“The need is great” according to Anne Driscoll, executive director of Crescent Valley Community Centre in Saint John. She has a full plate, overseeing numerous programs at the centre, many of them involving issues of food insecurity.
She took her Community Food Mentor (CFM) training in 2016 through the Horizon Health Network. It was taught by dieticians connected through the Food Security Network. “We value the connections that the CFM program give us to other organizations. It gives a stamp of legitimacy to the food security programs that we are doing in Crescent Valley.”
One of the required exercises during the CFM training was to invent a healthy dish using very limited ingredients like one might get from a food bank. “It was a difficult exercise, but you rely on your experience.” They were given some rolled oats, a can of fruit cocktail, brown sugar. “We ended up making a fruit crisp that wasn’t that bad.” It did show how difficult it could be for some people who don’t have any experience cooking and don’t understand ingredients.
Under Anne’s direction is a seniors’s breakfast program, the Muffin Club for school children, Savvy Soup cooking class and food buying club dropoff. But an innovative idea came to Anne when she observed a Starbucks staff wandering around a mall offering product samples. She thought, “We can do that but offer healthy snacks” and The Healthy Snack Wagon idea was born. “We take to the road, or offer snacks from our porch. It gives residents in the area the opportunity to try new foods that they would not ordinarily eat, things like spinach salad or a dish made with fennell, lentils, bulgur or barley.” The dishes are usually plant based, and recipes are provided. “They love it. It’s also great for community engagement. And the food is always gone.”

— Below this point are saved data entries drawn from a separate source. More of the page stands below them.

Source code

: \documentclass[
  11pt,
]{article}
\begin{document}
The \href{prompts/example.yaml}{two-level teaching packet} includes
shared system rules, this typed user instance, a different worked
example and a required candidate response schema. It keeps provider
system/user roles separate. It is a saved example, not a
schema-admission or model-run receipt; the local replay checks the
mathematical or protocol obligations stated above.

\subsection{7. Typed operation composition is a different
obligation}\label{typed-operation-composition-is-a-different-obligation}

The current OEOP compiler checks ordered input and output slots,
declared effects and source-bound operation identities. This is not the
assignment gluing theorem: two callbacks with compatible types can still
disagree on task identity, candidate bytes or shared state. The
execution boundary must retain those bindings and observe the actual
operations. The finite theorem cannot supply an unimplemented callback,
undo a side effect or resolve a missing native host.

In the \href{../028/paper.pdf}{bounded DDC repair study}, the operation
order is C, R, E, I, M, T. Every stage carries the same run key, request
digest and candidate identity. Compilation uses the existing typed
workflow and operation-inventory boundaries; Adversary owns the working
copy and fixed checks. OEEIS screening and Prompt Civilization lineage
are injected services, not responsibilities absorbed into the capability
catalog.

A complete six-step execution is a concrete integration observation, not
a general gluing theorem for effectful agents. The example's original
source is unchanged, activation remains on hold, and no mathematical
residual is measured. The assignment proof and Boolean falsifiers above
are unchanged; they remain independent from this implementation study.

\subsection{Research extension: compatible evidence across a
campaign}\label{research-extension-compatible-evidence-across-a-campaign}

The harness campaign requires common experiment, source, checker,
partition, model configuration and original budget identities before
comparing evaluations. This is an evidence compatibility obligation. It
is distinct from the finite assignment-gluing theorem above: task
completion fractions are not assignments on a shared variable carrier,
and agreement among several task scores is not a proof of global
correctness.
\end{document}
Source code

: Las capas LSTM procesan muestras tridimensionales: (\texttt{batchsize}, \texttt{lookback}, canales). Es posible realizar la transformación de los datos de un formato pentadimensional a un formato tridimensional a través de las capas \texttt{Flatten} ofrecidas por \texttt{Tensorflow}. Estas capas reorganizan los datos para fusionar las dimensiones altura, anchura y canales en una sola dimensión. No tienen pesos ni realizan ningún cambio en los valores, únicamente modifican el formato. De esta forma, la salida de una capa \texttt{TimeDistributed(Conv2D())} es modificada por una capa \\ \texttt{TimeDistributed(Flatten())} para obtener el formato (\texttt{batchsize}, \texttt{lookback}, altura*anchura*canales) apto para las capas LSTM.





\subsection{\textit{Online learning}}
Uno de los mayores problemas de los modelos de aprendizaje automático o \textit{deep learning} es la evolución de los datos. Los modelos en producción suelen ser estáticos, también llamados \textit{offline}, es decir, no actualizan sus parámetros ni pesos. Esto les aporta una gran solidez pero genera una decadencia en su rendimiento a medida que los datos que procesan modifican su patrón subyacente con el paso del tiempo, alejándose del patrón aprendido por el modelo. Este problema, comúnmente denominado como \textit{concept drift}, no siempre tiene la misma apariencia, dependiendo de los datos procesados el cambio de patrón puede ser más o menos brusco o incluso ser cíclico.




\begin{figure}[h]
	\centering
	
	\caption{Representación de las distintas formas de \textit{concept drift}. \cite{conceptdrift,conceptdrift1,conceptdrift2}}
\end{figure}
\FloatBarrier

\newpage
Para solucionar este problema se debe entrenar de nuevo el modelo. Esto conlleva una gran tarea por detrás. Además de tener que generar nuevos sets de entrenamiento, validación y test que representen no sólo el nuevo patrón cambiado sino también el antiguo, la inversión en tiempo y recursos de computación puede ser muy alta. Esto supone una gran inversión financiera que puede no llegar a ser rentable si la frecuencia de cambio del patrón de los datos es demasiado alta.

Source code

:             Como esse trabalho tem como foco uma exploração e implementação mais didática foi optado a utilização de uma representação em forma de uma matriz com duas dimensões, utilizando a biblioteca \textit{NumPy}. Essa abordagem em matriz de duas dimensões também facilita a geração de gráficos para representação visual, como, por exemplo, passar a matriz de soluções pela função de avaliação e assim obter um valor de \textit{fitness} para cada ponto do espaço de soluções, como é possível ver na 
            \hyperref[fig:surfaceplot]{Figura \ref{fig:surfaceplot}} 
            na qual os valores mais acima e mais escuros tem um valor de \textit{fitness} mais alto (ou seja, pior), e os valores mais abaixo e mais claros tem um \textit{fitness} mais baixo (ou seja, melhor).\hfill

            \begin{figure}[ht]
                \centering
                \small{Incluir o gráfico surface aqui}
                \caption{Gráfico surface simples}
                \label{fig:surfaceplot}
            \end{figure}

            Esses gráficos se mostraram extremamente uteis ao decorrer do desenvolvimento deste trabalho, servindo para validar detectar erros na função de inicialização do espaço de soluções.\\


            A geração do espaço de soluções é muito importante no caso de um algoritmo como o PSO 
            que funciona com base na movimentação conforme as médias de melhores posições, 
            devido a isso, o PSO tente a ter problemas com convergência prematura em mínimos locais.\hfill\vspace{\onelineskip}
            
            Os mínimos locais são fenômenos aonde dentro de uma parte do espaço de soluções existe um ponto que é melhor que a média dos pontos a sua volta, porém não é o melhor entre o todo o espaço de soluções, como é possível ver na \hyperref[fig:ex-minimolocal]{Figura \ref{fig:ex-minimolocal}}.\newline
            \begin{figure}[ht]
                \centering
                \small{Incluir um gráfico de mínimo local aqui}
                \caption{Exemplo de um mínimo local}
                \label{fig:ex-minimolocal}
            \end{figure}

Many of the residents of Crescent Valley are newcomers from Syria. In the spirit of food sharing, sometimes the tables are turned and these people bring food to the centre. “People really like the food the newcomers bring. It’s delicious. We’re really lucky that they feed us on occasion.”
The newest project at Crescent Valley is The Growing Place Community Garden. It’s an ambitious project that provides growing beds that local residents can rent, grows food for the North End Food Bank, and provides a public event space. A large greenhouse is being built for year round growing which will start this winter. Plus, fruit trees and small fruits will be part of the garden complex next year. Anne says, “Food and gardens bring people together.” She is certain of that.
In September 2019 Crescent Valley hosted a region-wide CFM reunion, taking a leadership role in keeping CFM’s connected.”We want to know what other mentors are doing and how they offer advice to food insecure people.” They brainstorm, problem solve and share information about government agencies and departments to keep the ball rolling. “We need to look a little deeper into the issues of food insecurity.” It’s not an easy fix, according to Anne, but with creativity, perseverance and community engagement, things get done.